In a few words, GeoUtils can be described as a **convenience package for end-users focusing on geospatial analysis**. It allows to write shorter
code through consistent higher-level operations, implicit object behaviour and interfacing. In addition, GeoUtils adds several analysis-oriented
functions that require many steps to perform with other packages, and which are robustly tested.

GeoUtils is designed for all Earth and planetary observation science. However, it is generally **most useful for surface applications that rely on
moderate- to high-resolution data** (requiring reprojection, re-gridding, point interpolation, and other types of fine-grid analysis).

GeoUtils is built on top of [Rasterio](https://rasterio.readthedocs.io/en/latest/), [GeoPandas](https://geopandas.org/en/stable/docs.html)

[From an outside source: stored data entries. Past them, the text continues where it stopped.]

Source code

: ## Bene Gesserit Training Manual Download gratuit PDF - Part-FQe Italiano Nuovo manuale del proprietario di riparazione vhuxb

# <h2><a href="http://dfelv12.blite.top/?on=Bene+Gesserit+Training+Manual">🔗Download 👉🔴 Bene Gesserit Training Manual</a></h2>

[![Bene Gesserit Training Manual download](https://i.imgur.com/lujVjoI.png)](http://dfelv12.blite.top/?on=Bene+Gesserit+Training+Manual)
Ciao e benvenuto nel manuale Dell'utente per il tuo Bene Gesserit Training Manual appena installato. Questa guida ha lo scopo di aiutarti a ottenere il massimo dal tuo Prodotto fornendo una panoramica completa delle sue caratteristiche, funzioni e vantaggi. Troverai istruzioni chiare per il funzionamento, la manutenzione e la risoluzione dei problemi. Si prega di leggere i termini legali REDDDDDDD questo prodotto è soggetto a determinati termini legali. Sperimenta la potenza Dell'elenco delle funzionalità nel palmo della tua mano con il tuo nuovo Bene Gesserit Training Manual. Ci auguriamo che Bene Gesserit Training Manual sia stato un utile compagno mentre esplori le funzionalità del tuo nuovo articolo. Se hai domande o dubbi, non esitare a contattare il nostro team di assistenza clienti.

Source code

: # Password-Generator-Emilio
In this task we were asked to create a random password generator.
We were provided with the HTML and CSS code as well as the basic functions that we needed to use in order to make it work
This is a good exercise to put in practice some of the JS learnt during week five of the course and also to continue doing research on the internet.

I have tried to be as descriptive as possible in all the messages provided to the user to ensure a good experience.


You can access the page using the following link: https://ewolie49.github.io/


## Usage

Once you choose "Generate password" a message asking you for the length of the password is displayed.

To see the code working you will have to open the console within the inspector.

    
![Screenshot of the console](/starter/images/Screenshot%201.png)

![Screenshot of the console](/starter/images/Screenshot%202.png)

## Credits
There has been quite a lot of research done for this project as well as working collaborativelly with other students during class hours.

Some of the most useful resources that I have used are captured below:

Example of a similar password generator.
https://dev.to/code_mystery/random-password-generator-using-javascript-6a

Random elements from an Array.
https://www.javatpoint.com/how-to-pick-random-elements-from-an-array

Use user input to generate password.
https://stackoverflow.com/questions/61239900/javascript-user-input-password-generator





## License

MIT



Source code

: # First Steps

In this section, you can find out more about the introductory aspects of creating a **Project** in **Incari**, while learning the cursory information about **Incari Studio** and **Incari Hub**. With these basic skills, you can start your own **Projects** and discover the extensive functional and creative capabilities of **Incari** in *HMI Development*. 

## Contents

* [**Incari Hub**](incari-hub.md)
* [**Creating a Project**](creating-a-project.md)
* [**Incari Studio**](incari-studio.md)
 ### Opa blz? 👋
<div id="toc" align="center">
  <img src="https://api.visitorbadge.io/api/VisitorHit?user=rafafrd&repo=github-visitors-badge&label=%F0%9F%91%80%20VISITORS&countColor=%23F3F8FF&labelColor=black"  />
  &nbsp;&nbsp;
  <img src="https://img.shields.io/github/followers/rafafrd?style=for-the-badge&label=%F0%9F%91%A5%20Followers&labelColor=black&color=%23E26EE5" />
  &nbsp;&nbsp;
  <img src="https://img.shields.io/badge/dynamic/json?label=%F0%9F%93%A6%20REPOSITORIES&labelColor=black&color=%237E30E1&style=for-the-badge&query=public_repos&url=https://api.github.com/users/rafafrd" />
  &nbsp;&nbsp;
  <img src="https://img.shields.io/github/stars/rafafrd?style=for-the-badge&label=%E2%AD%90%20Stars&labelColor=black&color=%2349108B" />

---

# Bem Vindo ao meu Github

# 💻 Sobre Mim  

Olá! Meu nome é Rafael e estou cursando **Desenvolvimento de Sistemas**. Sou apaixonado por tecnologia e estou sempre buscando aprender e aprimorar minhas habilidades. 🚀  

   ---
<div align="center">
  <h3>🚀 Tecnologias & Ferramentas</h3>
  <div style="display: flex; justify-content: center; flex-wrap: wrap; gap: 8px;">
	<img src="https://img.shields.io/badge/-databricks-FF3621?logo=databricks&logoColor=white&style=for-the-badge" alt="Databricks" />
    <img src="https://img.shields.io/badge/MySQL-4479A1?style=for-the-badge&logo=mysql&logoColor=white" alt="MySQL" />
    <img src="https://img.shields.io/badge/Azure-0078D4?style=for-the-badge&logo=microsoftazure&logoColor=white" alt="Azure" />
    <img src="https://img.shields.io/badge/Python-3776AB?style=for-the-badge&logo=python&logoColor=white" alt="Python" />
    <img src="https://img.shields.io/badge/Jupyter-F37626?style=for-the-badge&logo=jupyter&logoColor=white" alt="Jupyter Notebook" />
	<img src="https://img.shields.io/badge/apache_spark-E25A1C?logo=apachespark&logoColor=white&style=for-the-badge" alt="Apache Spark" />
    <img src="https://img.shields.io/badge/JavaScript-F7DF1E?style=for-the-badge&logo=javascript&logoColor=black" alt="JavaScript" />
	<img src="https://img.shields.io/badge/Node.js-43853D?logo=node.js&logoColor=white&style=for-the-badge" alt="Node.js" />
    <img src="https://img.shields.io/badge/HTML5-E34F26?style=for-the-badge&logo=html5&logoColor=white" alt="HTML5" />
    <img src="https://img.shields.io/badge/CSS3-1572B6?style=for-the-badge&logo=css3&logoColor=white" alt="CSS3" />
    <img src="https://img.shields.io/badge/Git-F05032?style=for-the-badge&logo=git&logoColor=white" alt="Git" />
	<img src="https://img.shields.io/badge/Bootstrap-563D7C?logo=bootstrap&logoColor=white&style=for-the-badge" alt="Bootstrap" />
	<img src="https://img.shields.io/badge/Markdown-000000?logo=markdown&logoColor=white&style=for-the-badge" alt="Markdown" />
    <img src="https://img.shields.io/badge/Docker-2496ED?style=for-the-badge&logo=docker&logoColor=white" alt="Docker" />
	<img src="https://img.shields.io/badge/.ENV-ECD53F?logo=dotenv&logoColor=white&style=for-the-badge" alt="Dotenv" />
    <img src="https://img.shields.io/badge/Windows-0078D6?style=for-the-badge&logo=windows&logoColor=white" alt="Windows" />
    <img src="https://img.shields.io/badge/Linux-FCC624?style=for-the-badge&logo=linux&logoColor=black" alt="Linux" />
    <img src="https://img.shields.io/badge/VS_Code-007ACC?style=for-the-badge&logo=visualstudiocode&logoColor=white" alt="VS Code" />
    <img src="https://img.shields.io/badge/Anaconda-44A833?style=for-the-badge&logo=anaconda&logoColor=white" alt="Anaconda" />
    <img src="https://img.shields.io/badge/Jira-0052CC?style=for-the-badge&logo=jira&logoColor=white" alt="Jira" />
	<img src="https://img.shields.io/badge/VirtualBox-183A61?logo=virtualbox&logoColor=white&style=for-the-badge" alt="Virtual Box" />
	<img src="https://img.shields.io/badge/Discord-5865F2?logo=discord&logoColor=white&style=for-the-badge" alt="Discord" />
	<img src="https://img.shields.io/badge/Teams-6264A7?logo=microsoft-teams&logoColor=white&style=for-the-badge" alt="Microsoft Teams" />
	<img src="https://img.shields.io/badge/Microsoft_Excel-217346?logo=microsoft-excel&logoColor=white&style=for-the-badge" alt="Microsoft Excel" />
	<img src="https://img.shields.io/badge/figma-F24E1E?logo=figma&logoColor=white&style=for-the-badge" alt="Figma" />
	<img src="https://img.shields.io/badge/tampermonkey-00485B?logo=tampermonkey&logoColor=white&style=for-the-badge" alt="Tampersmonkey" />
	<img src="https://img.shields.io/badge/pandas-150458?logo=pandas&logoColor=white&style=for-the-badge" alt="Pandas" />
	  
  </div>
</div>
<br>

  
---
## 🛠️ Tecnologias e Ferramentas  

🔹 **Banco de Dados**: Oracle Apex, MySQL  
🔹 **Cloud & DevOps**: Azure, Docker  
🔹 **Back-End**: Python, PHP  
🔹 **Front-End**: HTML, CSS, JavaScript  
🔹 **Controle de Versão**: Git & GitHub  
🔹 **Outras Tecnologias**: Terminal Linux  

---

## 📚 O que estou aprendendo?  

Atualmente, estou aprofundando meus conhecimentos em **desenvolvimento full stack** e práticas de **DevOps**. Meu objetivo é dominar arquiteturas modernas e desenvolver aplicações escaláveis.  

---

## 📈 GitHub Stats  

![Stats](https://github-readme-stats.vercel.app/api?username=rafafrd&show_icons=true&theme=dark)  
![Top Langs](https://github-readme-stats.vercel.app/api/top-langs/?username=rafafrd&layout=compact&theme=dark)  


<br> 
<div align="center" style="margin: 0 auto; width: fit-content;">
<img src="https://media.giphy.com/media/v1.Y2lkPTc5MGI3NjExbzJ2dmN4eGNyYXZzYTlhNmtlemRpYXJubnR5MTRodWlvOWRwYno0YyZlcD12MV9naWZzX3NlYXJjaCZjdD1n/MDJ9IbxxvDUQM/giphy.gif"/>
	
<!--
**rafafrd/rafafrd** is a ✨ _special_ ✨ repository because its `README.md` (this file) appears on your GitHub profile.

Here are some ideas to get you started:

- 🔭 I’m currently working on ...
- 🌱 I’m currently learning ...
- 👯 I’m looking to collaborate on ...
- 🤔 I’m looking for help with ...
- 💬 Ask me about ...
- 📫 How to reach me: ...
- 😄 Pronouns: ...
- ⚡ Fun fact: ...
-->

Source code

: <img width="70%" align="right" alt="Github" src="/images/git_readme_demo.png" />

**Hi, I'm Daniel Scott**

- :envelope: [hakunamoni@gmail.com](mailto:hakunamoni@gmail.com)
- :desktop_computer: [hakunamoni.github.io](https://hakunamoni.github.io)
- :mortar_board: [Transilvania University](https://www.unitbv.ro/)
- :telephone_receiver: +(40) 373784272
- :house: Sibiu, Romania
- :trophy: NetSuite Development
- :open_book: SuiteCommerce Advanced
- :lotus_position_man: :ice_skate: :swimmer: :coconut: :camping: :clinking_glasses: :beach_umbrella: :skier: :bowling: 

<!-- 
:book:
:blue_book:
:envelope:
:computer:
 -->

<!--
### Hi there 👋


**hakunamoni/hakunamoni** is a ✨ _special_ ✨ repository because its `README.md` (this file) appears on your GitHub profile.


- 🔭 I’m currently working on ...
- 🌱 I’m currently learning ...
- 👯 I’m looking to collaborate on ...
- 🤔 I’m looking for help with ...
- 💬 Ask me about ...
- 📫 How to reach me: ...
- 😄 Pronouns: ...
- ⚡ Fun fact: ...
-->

and [PyProj](https://pyproj4.github.io/pyproj/stable/index.html) for georeferenced operations, and relies on [NumPy](https://numpy.org/doc/stable/),
[SciPy](https://docs.scipy.org/doc/scipy/) and [Xarray](https://docs.xarray.dev/en/stable/) for scientific computing to provide:
- A **common and consistent framework** for efficient raster, vector and point data handling,
- A structure following the **principal of least knowledge**<sup>2</sup> to foster accessibility,
- A **pythonic arithmetic** and **NumPy interfacing** for numerical computing.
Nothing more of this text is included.